The war against gold continued in India. Many Indian customers find out this week that it is no longer possible to purchase gold by credit card. The Reserve Bank of India is leaving no stone unturned to discourage gold buyers in India. Indian consumers tend to convert gold purchases into equated monthly installments of three months or six months but Central Bank asked banks to stop accepting credit card for this kind of gold purchases. This affects most of the customers who enjoyed purchase and repay for it in longer term. Gold imports significantly decreased by 70 % and also compared to record high imports in May on the level of 162 tones. On the other hand some banks are trying to accommodate to new conditions. They try to buy gold on consignment basis and to keep it in places like Dubai due to the lower storing charges and bring to India by paying full money when required. Banks having such an infrastructure abroad would find this viable. Imports might rise again after the new arrangements are in place, said a sector official. Many also presuppose that demand in India traditionally pick up with the start of a series of Hindu festivals in August. Demand peaks during the festival of lights, also known as Diwali, in November.
The data about Chinese gold imports have been released last week. China imported 108 tons of gold and we witnessed the second largest import after the record level seen in March at 136 tons. China looks like heading to absorb over 50% of global gold output this year – and still rising. The reason why we did not witness a new record could be in the fact that gold is hold in strong hands for now and investors are not willing to sell at present prices.

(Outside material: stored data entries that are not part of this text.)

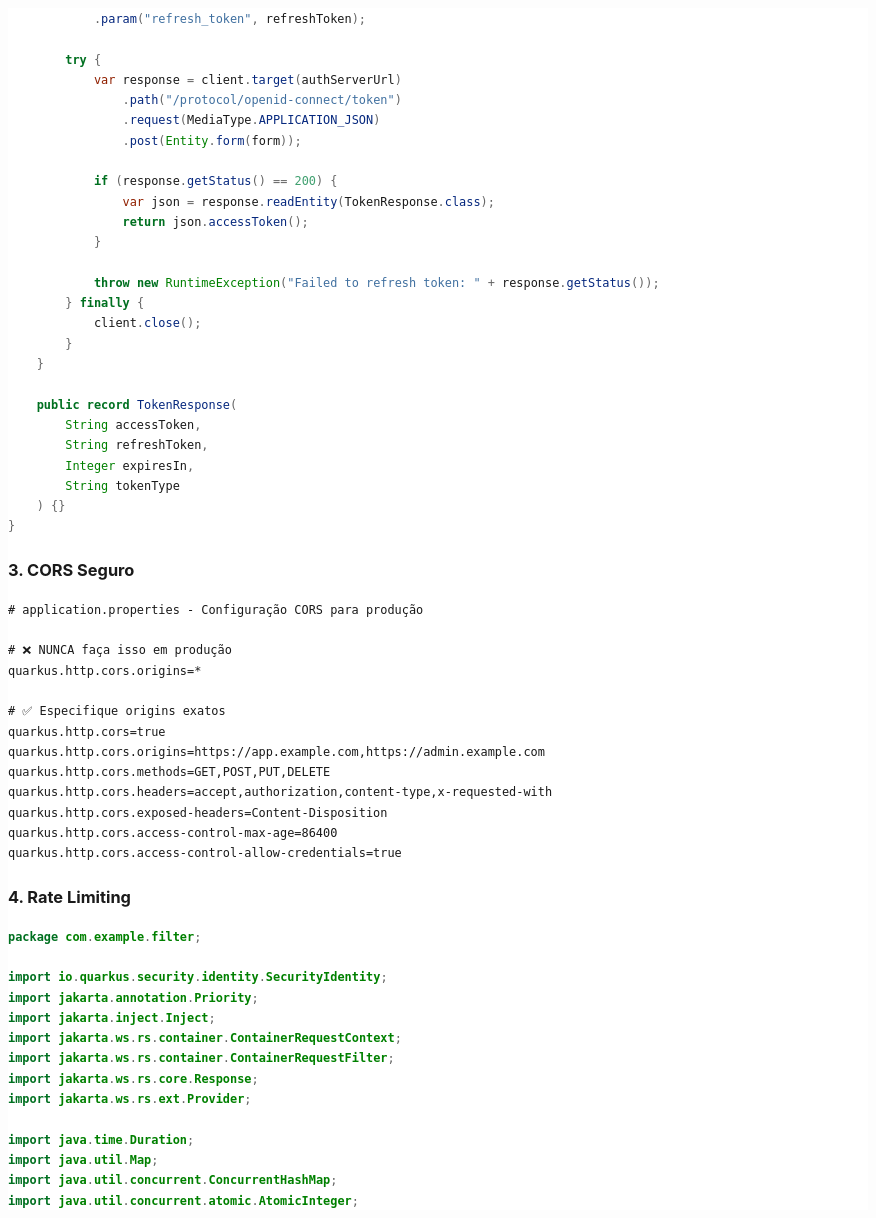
 ```java
            .param("refresh_token", refreshToken);

        try {
            var response = client.target(authServerUrl)
                .path("/protocol/openid-connect/token")
                .request(MediaType.APPLICATION_JSON)
                .post(Entity.form(form));

            if (response.getStatus() == 200) {
                var json = response.readEntity(TokenResponse.class);
                return json.accessToken();
            }
            
            throw new RuntimeException("Failed to refresh token: " + response.getStatus());
        } finally {
            client.close();
        }
    }

    public record TokenResponse(
        String accessToken,
        String refreshToken,
        Integer expiresIn,
        String tokenType
    ) {}
}
```

### 3. CORS Seguro

```properties
# application.properties - Configuração CORS para produção

# ❌ NUNCA faça isso em produção
quarkus.http.cors.origins=*

# ✅ Especifique origins exatos
quarkus.http.cors=true
quarkus.http.cors.origins=https://app.example.com,https://admin.example.com
quarkus.http.cors.methods=GET,POST,PUT,DELETE
quarkus.http.cors.headers=accept,authorization,content-type,x-requested-with
quarkus.http.cors.exposed-headers=Content-Disposition
quarkus.http.cors.access-control-max-age=86400
quarkus.http.cors.access-control-allow-credentials=true
```

### 4. Rate Limiting

```java
package com.example.filter;

import io.quarkus.security.identity.SecurityIdentity;
import jakarta.annotation.Priority;
import jakarta.inject.Inject;
import jakarta.ws.rs.container.ContainerRequestContext;
import jakarta.ws.rs.container.ContainerRequestFilter;
import jakarta.ws.rs.core.Response;
import jakarta.ws.rs.ext.Provider;

import java.time.Duration;
import java.util.Map;
import java.util.concurrent.ConcurrentHashMap;
import java.util.concurrent.atomic.AtomicInteger;

```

So far net imports through Hong Kong for the first five months of the year have totaled over 413 tons – double those of a year earlier when China imported just over 830 tons in the full year.
South Korea ranked 34th in gold holdings last month data showed Monday. South Korea’s gold holdings reached 104.4 tons. The country was ranked 56th in July 2011.
Gold sales from Australia’s Perth Mint declined for a second month in June. Sales of gold bars and coins totaled 49,460 ounces in June, compared with 92,781 ounces in May and 116,755 ounces in April. The similar situation is with the U.S. Mint which sold 57,000 ounces of American Eagle gold coins in June from 70,000 ounces in May and 209,500 ounces in April.